Report the count, and only the count, of lines in the records that include the word "strings".
*** Input for this task ***
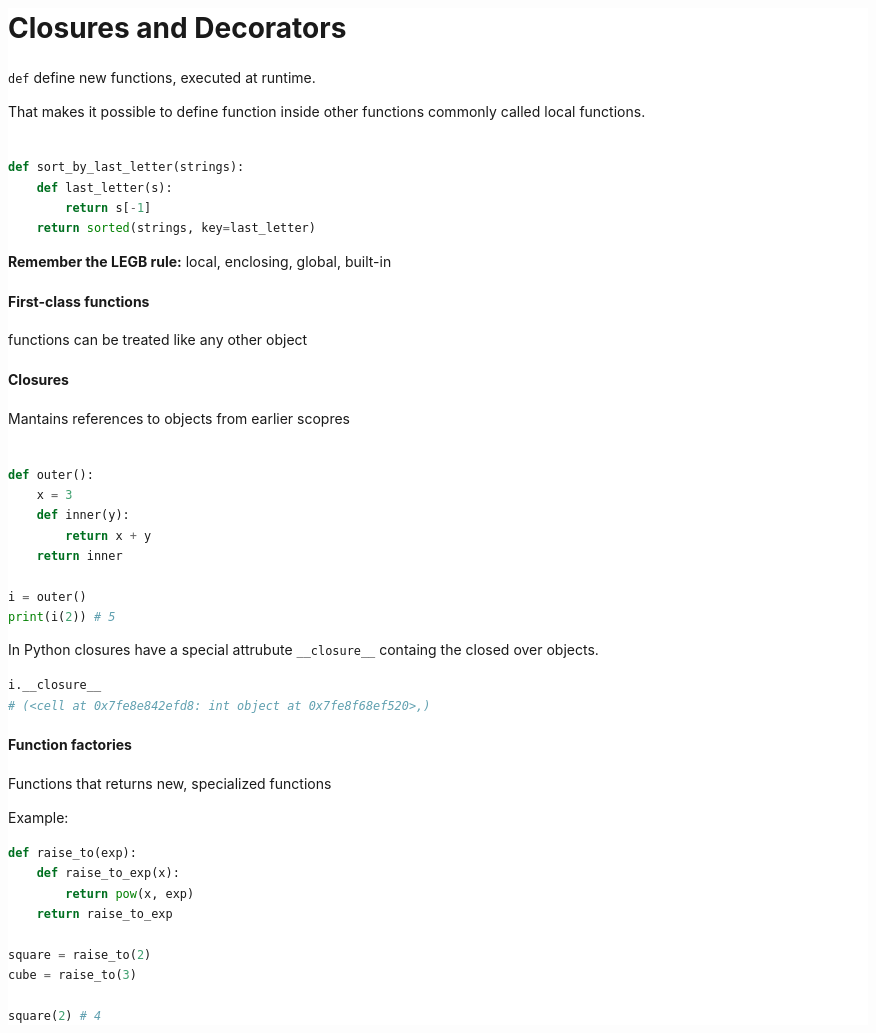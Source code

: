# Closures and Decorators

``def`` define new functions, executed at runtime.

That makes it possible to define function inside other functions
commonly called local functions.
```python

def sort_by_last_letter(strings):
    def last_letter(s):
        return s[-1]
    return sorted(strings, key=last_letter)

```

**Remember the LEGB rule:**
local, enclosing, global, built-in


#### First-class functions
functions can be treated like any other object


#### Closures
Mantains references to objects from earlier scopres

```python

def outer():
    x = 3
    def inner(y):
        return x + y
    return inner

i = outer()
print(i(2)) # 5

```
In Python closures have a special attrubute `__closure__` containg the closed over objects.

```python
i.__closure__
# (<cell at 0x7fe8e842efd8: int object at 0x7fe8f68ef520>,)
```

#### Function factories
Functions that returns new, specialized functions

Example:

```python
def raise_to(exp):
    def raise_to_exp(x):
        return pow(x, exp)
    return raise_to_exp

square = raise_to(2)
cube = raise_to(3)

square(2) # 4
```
*** End of Input for this task ***
### Answer below:
2